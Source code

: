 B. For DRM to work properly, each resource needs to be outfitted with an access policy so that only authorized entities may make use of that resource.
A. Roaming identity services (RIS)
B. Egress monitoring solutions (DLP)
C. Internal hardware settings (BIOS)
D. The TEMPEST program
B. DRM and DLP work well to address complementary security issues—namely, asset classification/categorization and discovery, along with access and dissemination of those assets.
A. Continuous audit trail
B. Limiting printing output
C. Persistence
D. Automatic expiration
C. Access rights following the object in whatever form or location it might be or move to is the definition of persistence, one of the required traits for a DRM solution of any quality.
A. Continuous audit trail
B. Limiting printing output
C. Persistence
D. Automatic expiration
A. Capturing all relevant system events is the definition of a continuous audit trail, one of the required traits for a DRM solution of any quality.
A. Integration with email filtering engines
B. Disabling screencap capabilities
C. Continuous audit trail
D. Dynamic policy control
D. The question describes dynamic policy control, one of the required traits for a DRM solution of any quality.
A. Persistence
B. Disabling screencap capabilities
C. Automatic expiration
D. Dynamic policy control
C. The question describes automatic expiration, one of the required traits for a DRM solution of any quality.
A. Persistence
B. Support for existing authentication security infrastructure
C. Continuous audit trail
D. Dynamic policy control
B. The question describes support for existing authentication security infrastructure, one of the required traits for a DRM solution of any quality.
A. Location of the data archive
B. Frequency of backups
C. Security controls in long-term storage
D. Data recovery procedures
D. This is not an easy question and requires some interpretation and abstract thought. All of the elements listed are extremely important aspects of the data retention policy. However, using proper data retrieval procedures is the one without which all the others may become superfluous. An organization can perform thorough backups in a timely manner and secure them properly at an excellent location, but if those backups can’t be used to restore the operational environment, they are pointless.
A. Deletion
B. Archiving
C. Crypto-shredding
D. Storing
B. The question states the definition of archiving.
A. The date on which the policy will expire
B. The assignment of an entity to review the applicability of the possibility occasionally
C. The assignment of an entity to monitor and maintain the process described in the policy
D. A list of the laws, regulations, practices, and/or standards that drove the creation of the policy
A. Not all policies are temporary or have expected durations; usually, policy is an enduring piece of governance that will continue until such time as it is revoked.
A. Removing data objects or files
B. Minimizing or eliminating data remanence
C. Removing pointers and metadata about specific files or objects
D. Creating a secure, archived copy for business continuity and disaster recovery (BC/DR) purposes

------------------------------

**TASK REQUIREMENTS**
Go through the lines above and copy any that contain "backups".

**PROBLEM SOLUTION**
B. Frequency of backups
D. This is not an easy question and requires some interpretation and abstract thought. All of the elements listed are extremely important aspects of the data retention policy. However, using proper data retrieval procedures is the one without which all the others may become superfluous. An organization can perform thorough backups in a timely manner and secure them properly at an excellent location, but if those backups can’t be used to restore the operational environment, they are pointless.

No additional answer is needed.